Extension to more than two follow-up times

One aim of this work is to address how to perform an SA when there are more than two follow-up times. As the number of follow-up times increases, so does the number of SPs in the imputation models, making the SA increasingly difficult. However, the method described in this article can be easily generalized to any number of follow-up times, numbered 1 to j, by varying the SPs in the two arms at the first follow-up time, and setting the equivalent SPs in all future follow-up times to the same values as in the first follow-up time, that is, δ _1z = δ _2z = … = δ _jz.

This keeps the SA to two dimensions regardless of the number of follow-up times, while still allowing for an in-depth SA at every follow-up time. Ultimately it is felt that any SA that varies more than two SPs independently is likely to be infeasible, as multiple imputation will need to be performed for possibly thousands (or more) sets of values for the SPs. Furthermore, clearly presenting the results of a three or more dimensional SA using contour plots or otherwise is challenging.

The major drawback of this simplification is that the correlations between follow-up times of the elicitable parameters become fixed, and it is possible these correlations may not align with the assumptions of the experts or analysts. Hence, we shall now describe a means to display and validate these correlations, and a means of asserting some control over them. Once the SA in Section 5 is performed, one can either estimate the correlation of the estimates of ${\pi }_{1z}^{NR}$ and ${\pi }_{2z}^{NR}$ (or each pair of these estimates when more than two follow-up periods are present), or plot the estimates and infer the correlation.

Based on this evidence, decide if the observed correlations are acceptable. If they are not, re-perform the analysis setting δ _1z = c ₁ δ _2z = … = c _j−1 δ _jz, with c ₁, …, c _j−1 some constants. General choices for these constants should be informed by the observed graphs and correlations. Future work could consider specific means to calculate these constants based on target correlations, but is beyond the scope of this article. We perform this validation in the Appendix for the paper’s study of iQip, which also compares ${\pi }_{1z}^{NR}$ and ${\pi }_{2z}^{NR}$ to the quantiles of expert’s elicited prior density curves, as an alternative validation method.

A simpler alternative may be to impute and analyze each follow-up time separately, but we believe imputations should be informed by the associations between follow-up times.

7.3. Instructions to perform an SA

In order to aid in performing similar studies in the future, we provide some instructions as to how to go about an SA with binary data on two follow-up times and two arms.

• Define the analysis model(s) and imputation models based on Equations (1) and (3).

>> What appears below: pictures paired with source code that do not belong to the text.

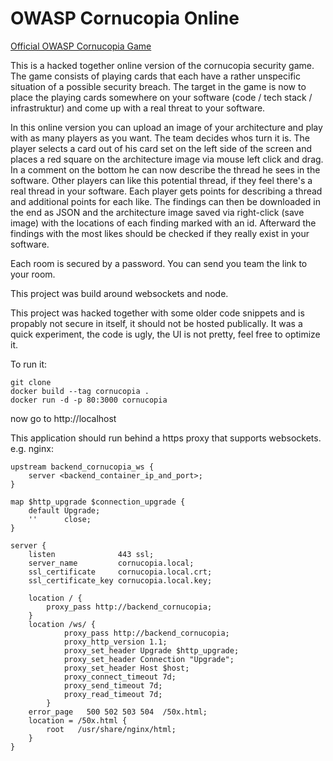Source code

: # OWASP Cornucopia Online

[Official OWASP Cornucopia Game](https://owasp.org/www-project-cornucopia/)

This is a hacked together online version of the cornucopia security game.
The game consists of playing cards that each have a rather unspecific situation of a possible security breach. The target in the game is now to place the playing cards somewhere on your software (code / tech stack / infrastruktur) and come up with a real threat to your software.

In this online version you can upload an image of your architecture and play with as many players as you want. The team decides whos turn it is. The player selects a card out of his card set on the left side of the screen and places a red square on the architecture image via mouse left click and drag. In a comment on the bottom he can now describe the thread he sees in the software. Other players can like this potential thread, if they feel there's a real thread in your software. Each player gets points for describing a thread and additional points for each like. The findings can then be downloaded in the end as JSON and the architecture image saved via right-click (save image) with the locations of each finding marked with an id.
Afterward the findings with the most likes should be checked if they really exist in your software.

Each room is secured by a password. You can send you team the link to your room.

This project was build around websockets and node. 

This project was hacked together with some older code snippets and is propably not secure in itself, it should not be hosted publically.
It was a quick experiment, the code is ugly, the UI is not pretty, feel free to optimize it.

To run it:

    git clone
    docker build --tag cornucopia .
    docker run -d -p 80:3000 cornucopia

now go to http://localhost

This application should run behind a https proxy that supports websockets.
e.g. nginx:

    upstream backend_cornucopia_ws {
        server <backend_container_ip_and_port>;
    }

    map $http_upgrade $connection_upgrade {
        default Upgrade;
        ''      close;
    }

    server {
        listen              443 ssl;
        server_name         cornucopia.local;
        ssl_certificate     cornucopia.local.crt;
        ssl_certificate_key cornucopia.local.key;

        location / {
            proxy_pass http://backend_cornucopia;
        }
        location /ws/ {
                proxy_pass http://backend_cornucopia;
                proxy_http_version 1.1;
                proxy_set_header Upgrade $http_upgrade;
                proxy_set_header Connection "Upgrade";
                proxy_set_header Host $host;
                proxy_connect_timeout 7d;
                proxy_send_timeout 7d;
                proxy_read_timeout 7d;
            }
        error_page   500 502 503 504  /50x.html;
        location = /50x.html {
            root   /usr/share/nginx/html;
        }
    }
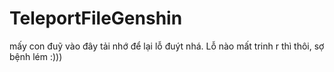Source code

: # TeleportFileGenshin
mấy con đuỹ vào đây tải nhớ để lại lỗ đuýt nhá. Lỗ nào mất trinh r thì thôi, sợ bệnh lém :)))
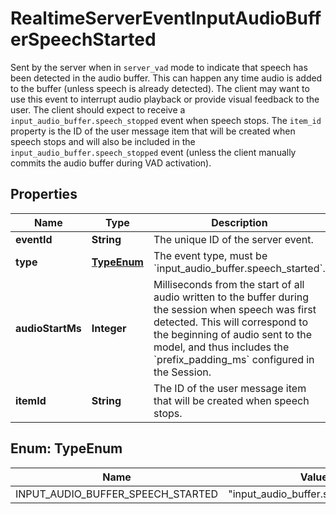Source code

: 

# RealtimeServerEventInputAudioBufferSpeechStarted

Sent by the server when in `server_vad` mode to indicate that speech has been  detected in the audio buffer. This can happen any time audio is added to the  buffer (unless speech is already detected). The client may want to use this  event to interrupt audio playback or provide visual feedback to the user.   The client should expect to receive a `input_audio_buffer.speech_stopped` event  when speech stops. The `item_id` property is the ID of the user message item  that will be created when speech stops and will also be included in the  `input_audio_buffer.speech_stopped` event (unless the client manually commits  the audio buffer during VAD activation). 

## Properties

| Name | Type | Description | Notes |
|------------ | ------------- | ------------- | -------------|
|**eventId** | **String** | The unique ID of the server event. |  |
|**type** | [**TypeEnum**](#TypeEnum) | The event type, must be &#x60;input_audio_buffer.speech_started&#x60;. |  |
|**audioStartMs** | **Integer** | Milliseconds from the start of all audio written to the buffer during the  session when speech was first detected. This will correspond to the  beginning of audio sent to the model, and thus includes the  &#x60;prefix_padding_ms&#x60; configured in the Session.  |  |
|**itemId** | **String** | The ID of the user message item that will be created when speech stops.  |  |



## Enum: TypeEnum

| Name | Value |
|---- | -----|
| INPUT_AUDIO_BUFFER_SPEECH_STARTED | &quot;input_audio_buffer.speech_started&quot; |



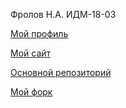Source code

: Фролов Н.А.
ИДМ-18-03

[Мой профиль](https://github.com/Frolich97 "Мой профиль")

[Мой сайт](https://frolich97.github.io/stankin/# "Мой сайт")

[Основной репозиторий](https://github.com/stankin/inet-2018 "Основной репозиторий")

[Мой форк](https://github.com/Frolich97/inet-2018 "Мой форк")
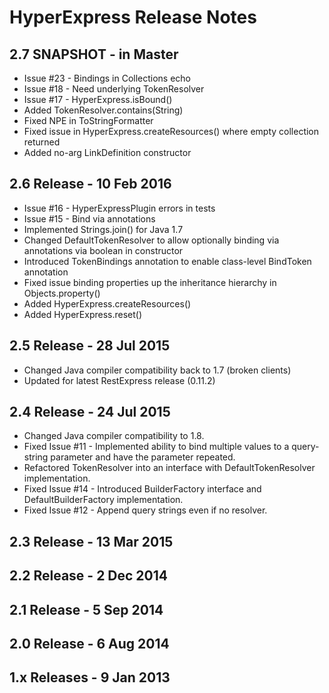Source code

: HyperExpress Release Notes
==========================
2.7 SNAPSHOT - in Master
------------------------
* Issue #23 - Bindings in Collections echo
* Issue #18 - Need underlying TokenResolver
* Issue #17 - HyperExpress.isBound()
* Added TokenResolver.contains(String)
* Fixed NPE in ToStringFormatter
* Fixed issue in HyperExpress.createResources() where empty collection returned
* Added no-arg LinkDefinition constructor

2.6 Release - 10 Feb 2016
-------------------------
* Issue #16 - HyperExpressPlugin errors in tests
* Issue #15 - Bind via annotations
* Implemented Strings.join() for Java 1.7
* Changed DefaultTokenResolver to allow optionally binding via annotations via boolean in constructor
* Introduced TokenBindings annotation to enable class-level BindToken annotation
* Fixed issue binding properties up the inheritance hierarchy in Objects.property()
* Added HyperExpress.createResources()
* Added HyperExpress.reset()

2.5 Release - 28 Jul 2015
-------------------------
* Changed Java compiler compatibility back to 1.7 (broken clients)
* Updated for latest RestExpress release (0.11.2)

2.4 Release - 24 Jul 2015
-------------------------
* Changed Java compiler compatibility to 1.8.
* Fixed Issue #11 - Implemented ability to bind multiple values to a query-string parameter and have the parameter repeated.
* Refactored TokenResolver into an interface with DefaultTokenResolver implementation.
* Fixed Issue #14 - Introduced BuilderFactory interface and DefaultBuilderFactory implementation.
* Fixed Issue #12 - Append query strings even if no resolver.

2.3 Release - 13 Mar 2015
-------------------------


2.2 Release - 2 Dec 2014
------------------------


2.1 Release - 5 Sep 2014
------------------------


2.0 Release - 6 Aug 2014
------------------------


1.x Releases - 9 Jan 2013
-------------------------
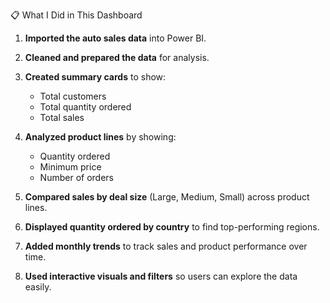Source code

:  📋 What I Did in This Dashboard

1. **Imported the auto sales data** into Power BI.

2. **Cleaned and prepared the data** for analysis.

3. **Created summary cards** to show:
   - Total customers
   - Total quantity ordered
   - Total sales

4. **Analyzed product lines** by showing:
   - Quantity ordered
   - Minimum price
   - Number of orders

5. **Compared sales by deal size** (Large, Medium, Small) across product lines.

6. **Displayed quantity ordered by country** to find top-performing regions.

7. **Added monthly trends** to track sales and product performance over time.

8. **Used interactive visuals and filters** so users can explore the data easily.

• Create a dropbox account to store responses in. Then open R studio (a separate program to R) and open the “apptemplate.R” file in the Supporting Information containing the template elicitation app. Rename this “app.R” and use it to create your own app, and host it on a server, such as on https://www.shinyapps.io/.

• Identify a list of experts in the relevant area of the study, who would have knowledge about patterns of nonresponse in your trial.

• Send the URL link of this app to your list of experts. Allow for some time to respond, and ideally send periodic reminders.

• Once responses are collected, construct the credible regions using the remaining. R codes provided in the Supporting Information.

• Perform the SA as described in section 5 using the code provided in the Supporting Information and draw conclusions.

Data Accessibility

The research data of the article is not shared.